|

Ofcom deregulates commercial local radio

Ofcom deregulates commercial local radio

Ofcom logo

Ofcom is introducing new measures allowing local stations to co-locate and share all of their programming.

The regulator said it is bringing in the measures as new provisions in the Digital Economy Act 2010 allow it to ease pressures from “declining advertising revenue combined with regulatory constraints”

It said that “the measures will still ensure that local stations stay local providing the locally focused content listeners want and which is protected by the legislation governing radio but in a more flexible way”.

It added that although stations will be allowed to share programming, they “must continue to meet their licence obligations to provide local material relevant to the listeners in their licensed areas”.

From June, local FM stations will be able to apply to Ofcom to co-locate and share all of their programming within approved areas, allowing them to merge and form larger, more financially viable stations.

Ofcom will let stations reduce the number of locally made programme hours from 10 a day to 7 a day, but only if they provide local news bulletins throughout weekday daytime.

Large regional analogue stations can drop their regional programming, said Ofcom, although if they do they will have to provide a national version of their programmes on DAB digital radio.

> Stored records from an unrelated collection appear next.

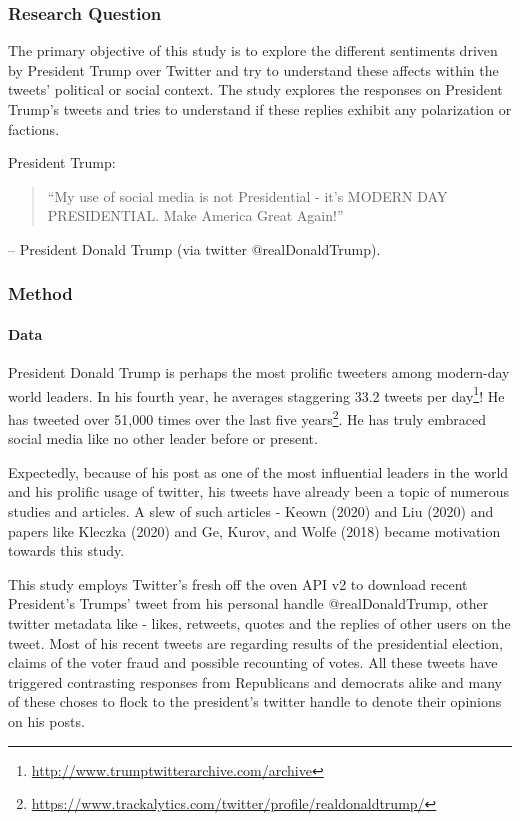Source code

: \documentclass[
]{article}
\begin{document}
\hypertarget{research-question}{%
\subsubsection{Research Question}\label{research-question}}

The primary objective of this study is to explore the different
sentiments driven by President Trump over Twitter and try to understand
these affects within the tweets' political or social context. The study
explores the responses on President Trump's tweets and tries to
understand if these replies exhibit any polarization or factions.

President Trump:

\begin{quote}
``My use of social media is not Presidential - it's MODERN DAY
PRESIDENTIAL. Make America Great Again!''
\end{quote}

\raggedleft

-- President Donald Trump (via twitter @realDonaldTrump).

\hypertarget{method}{%
\subsubsection{Method}\label{method}}

\hypertarget{data}{%
\paragraph{Data}\label{data}}

President Donald Trump is perhaps the most prolific tweeters among
modern-day world leaders. In his fourth year, he averages staggering
33.2 tweets per day\footnote{\url{http://www.trumptwitterarchive.com/archive}}!
He has tweeted over 51,000 times over the last five years\footnote{\url{https://www.trackalytics.com/twitter/profile/realdonaldtrump/}}.
He has truly embraced social media like no other leader before or
present.

Expectedly, because of his post as one of the most influential leaders
in the world and his prolific usage of twitter, his tweets have already
been a topic of numerous studies and articles. A slew of such articles -
Keown (2020) and Liu (2020) and papers like Kleczka (2020) and Ge,
Kurov, and Wolfe (2018) became motivation towards this study.

This study employs Twitter's fresh off the oven API v2 to download
recent President's Trumps' tweet from his personal handle
@realDonaldTrump, other twitter metadata like - likes, retweets, quotes
and the replies of other users on the tweet. Most of his recent tweets
are regarding results of the presidential election, claims of the voter
fraud and possible recounting of votes. All these tweets have triggered
contrasting responses from Republicans and democrats alike and many of
these choses to flock to the president's twitter handle to denote their
opinions on his posts.
\end{document}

This move is intended to encourage competition and choice in national services, as well as give greater choice to consumers and maximise the potential for investment in programming.

Local AM stations can also cut locally made programming, apart from the existing licence requirement to produce 10 hours a day of daytime programming on weekdays from  their home nation. “This will protect the nation-specific content on services in Scotland, Wales and Northern Ireland so ensuring coverage of issues of particular interest to the relevant nation,” said Ofcom.